WORK REQUEST
If a line in the entries below contains "sysctl", copy it.
STUDY MATERIAL Block Start
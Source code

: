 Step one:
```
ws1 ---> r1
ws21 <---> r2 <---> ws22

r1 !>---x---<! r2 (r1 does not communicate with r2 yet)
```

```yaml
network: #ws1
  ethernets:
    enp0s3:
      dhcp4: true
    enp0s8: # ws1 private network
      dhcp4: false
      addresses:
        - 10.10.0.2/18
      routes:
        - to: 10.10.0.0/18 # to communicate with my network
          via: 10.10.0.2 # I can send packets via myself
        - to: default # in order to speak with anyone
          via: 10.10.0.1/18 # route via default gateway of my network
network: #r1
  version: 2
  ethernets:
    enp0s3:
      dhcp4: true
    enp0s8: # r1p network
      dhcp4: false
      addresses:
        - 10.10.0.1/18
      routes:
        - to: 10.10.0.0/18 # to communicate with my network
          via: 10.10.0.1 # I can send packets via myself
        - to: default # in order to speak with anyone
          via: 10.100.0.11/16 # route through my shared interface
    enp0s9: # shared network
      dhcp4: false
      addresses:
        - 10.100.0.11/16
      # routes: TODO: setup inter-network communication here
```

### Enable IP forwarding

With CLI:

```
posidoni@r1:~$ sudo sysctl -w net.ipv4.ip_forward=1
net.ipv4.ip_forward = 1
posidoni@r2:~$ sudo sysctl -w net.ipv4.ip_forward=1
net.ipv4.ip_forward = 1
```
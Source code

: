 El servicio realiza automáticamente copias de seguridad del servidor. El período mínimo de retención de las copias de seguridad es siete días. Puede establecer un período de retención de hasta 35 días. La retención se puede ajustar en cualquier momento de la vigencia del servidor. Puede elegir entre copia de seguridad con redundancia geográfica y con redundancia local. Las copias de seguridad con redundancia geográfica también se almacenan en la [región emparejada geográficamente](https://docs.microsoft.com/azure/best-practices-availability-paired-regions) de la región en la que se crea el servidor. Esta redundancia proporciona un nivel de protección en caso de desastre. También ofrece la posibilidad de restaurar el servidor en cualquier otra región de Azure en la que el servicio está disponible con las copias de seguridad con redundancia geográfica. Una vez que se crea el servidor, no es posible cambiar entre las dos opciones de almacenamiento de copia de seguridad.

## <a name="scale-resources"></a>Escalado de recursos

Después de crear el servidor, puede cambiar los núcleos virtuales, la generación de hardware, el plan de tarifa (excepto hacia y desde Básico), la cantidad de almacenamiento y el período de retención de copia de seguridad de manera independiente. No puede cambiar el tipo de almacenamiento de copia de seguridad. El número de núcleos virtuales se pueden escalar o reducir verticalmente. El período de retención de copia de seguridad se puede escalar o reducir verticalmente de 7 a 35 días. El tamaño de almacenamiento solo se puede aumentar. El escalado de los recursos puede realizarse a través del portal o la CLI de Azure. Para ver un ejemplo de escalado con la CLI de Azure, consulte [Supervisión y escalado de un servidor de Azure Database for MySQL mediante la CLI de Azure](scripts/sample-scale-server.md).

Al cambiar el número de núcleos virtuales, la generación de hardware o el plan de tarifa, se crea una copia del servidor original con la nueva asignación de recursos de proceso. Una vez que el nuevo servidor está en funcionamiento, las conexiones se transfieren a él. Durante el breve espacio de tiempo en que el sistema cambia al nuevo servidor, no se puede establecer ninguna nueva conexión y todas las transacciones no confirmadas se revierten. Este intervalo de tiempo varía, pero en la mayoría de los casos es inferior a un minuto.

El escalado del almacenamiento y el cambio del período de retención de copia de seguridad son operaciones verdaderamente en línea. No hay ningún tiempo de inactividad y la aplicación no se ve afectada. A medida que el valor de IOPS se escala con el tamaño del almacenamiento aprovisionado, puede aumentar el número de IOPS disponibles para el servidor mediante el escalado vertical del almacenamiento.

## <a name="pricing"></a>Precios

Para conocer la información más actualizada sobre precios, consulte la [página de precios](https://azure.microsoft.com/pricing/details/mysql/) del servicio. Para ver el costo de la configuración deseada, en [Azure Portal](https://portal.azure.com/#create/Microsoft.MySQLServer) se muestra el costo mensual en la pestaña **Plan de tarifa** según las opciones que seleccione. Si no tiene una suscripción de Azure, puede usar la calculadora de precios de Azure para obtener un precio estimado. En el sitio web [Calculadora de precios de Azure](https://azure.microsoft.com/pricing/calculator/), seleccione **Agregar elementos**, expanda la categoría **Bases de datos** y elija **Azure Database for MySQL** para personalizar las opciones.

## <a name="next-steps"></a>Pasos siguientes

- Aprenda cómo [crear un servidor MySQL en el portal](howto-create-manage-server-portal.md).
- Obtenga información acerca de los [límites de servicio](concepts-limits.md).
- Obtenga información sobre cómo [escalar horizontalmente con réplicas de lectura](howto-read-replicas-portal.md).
STUDY MATERIAL Block End
OUTPUT
posidoni@r1:~$ sudo sysctl -w net.ipv4.ip_forward=1
posidoni@r2:~$ sudo sysctl -w net.ipv4.ip_forward=1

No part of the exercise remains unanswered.